# Simulating complex quantum systems

On a more scientific note, while I enjoyed many of the talks at the workshop, one stood out for me by far: Ignacio Cirac’s.

Briefly, Cirac talked about a bundle of new methods he and others have been developing in order to simulate quantum systems on conventional classical computers.

Doing such simulations is extremely hard in general, and there are very few quantum systems we can simulate effectively.

This failure is important. The ability to simulate classical systems numerically started in the 1930s and 1940s with the advent of computers, and it has completely revolutionized our understanding of those systems. Because of the difficulty in simulating quantum systems, we’re still effectively stuck back in about the mid-40s with those systems, except in a few special cases.

Cirac talked about the new methods he and many others are developing, based on quantum information theory, for simulating such systems. The details are complex, but the idea is pretty simple: that to do such simulations effectively, the programs must take into account both the ordinary (essentially classical) degrees of freedom, as well as the *entangled* degrees of freedom.
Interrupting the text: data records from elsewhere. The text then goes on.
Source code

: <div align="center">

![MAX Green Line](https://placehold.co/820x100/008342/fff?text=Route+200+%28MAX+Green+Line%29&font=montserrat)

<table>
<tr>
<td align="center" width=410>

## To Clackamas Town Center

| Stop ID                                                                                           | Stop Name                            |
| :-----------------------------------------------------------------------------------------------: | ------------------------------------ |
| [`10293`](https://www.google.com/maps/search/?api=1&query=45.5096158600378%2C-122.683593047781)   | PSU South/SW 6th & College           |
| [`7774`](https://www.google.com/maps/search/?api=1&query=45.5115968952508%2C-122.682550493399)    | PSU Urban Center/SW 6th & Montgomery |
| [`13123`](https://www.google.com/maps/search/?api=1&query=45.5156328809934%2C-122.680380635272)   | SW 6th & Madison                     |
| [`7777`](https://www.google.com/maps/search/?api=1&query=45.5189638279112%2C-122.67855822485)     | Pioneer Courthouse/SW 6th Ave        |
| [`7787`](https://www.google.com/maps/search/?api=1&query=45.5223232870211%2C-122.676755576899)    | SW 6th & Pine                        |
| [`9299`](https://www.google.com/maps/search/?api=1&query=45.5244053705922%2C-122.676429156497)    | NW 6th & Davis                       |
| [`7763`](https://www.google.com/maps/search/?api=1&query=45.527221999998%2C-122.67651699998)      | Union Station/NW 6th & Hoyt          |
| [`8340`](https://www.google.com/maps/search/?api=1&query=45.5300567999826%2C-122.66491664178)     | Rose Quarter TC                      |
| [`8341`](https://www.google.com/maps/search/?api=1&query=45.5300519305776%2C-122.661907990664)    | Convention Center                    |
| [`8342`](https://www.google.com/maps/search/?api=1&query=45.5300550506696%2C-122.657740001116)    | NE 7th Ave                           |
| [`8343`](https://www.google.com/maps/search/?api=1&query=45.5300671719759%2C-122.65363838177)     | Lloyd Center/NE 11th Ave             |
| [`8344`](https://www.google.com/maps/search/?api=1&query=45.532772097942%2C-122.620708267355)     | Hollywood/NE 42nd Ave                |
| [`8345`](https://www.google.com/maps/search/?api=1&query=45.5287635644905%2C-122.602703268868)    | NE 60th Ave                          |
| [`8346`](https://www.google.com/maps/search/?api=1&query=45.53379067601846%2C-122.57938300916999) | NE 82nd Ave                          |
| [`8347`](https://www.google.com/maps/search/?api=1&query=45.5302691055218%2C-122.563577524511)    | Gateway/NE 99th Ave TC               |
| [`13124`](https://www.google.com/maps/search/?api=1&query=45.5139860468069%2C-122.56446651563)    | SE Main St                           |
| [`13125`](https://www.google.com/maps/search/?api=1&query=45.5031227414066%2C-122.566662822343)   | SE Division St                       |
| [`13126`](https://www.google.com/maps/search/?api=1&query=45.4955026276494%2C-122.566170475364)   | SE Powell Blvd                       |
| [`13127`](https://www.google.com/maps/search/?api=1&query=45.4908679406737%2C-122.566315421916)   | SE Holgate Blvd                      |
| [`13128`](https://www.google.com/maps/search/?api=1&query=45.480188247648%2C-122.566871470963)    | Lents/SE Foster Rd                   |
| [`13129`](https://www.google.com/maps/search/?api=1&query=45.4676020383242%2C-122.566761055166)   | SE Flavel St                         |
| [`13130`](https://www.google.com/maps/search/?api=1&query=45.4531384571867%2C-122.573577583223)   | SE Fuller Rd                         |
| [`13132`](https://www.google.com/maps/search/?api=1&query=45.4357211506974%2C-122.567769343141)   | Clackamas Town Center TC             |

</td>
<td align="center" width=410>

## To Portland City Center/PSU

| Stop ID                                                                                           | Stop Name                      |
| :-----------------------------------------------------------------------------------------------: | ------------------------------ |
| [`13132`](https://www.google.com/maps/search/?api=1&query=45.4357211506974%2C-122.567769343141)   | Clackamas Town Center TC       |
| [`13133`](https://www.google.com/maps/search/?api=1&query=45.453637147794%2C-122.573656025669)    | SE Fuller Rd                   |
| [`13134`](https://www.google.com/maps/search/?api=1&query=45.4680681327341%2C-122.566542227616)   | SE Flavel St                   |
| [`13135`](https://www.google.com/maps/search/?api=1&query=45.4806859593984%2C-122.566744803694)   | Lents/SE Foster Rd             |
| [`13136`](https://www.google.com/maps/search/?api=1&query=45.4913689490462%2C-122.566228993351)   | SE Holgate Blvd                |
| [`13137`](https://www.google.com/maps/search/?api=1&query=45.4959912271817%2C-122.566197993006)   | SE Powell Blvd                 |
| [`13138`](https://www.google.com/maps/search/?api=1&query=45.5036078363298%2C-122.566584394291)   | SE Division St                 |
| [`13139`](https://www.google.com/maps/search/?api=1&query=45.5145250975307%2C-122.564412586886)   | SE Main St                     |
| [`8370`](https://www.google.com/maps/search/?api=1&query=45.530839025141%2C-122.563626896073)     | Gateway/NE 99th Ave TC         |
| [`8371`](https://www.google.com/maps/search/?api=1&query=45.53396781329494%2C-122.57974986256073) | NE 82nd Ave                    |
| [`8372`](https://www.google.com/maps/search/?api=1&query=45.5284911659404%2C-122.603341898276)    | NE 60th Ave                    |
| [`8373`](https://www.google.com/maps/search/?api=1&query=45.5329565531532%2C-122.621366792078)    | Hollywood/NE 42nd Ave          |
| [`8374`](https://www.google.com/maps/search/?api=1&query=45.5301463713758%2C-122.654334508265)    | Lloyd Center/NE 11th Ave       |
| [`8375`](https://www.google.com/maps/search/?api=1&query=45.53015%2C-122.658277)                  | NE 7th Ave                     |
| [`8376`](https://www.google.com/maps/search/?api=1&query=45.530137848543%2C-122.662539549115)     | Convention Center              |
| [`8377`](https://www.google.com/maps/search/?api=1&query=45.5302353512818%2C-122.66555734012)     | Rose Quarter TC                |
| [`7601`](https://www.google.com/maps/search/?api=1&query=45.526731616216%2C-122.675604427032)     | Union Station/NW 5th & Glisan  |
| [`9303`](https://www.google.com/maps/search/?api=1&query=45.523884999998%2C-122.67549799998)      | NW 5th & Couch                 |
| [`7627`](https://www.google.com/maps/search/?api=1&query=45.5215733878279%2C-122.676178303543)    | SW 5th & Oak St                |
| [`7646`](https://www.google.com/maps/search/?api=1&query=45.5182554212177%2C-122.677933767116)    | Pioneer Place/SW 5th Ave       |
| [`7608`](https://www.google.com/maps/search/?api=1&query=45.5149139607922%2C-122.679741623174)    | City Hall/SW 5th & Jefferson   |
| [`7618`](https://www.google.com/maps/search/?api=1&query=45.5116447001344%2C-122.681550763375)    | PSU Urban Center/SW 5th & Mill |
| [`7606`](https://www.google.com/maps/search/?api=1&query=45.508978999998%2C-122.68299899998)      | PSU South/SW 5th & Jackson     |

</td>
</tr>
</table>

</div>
This is a simple idea, but by pushing on it, people are starting to get some spectacular results. Cirac described a slew of systems that can now be understood using these techniques, and that were previously inaccessible numerically.

It’s early days yet, but if this success continues, it’ll certainly greatly enhance our understanding of complex quantum systems, and mark what may be the first major contribution of quantum information to another field of physics.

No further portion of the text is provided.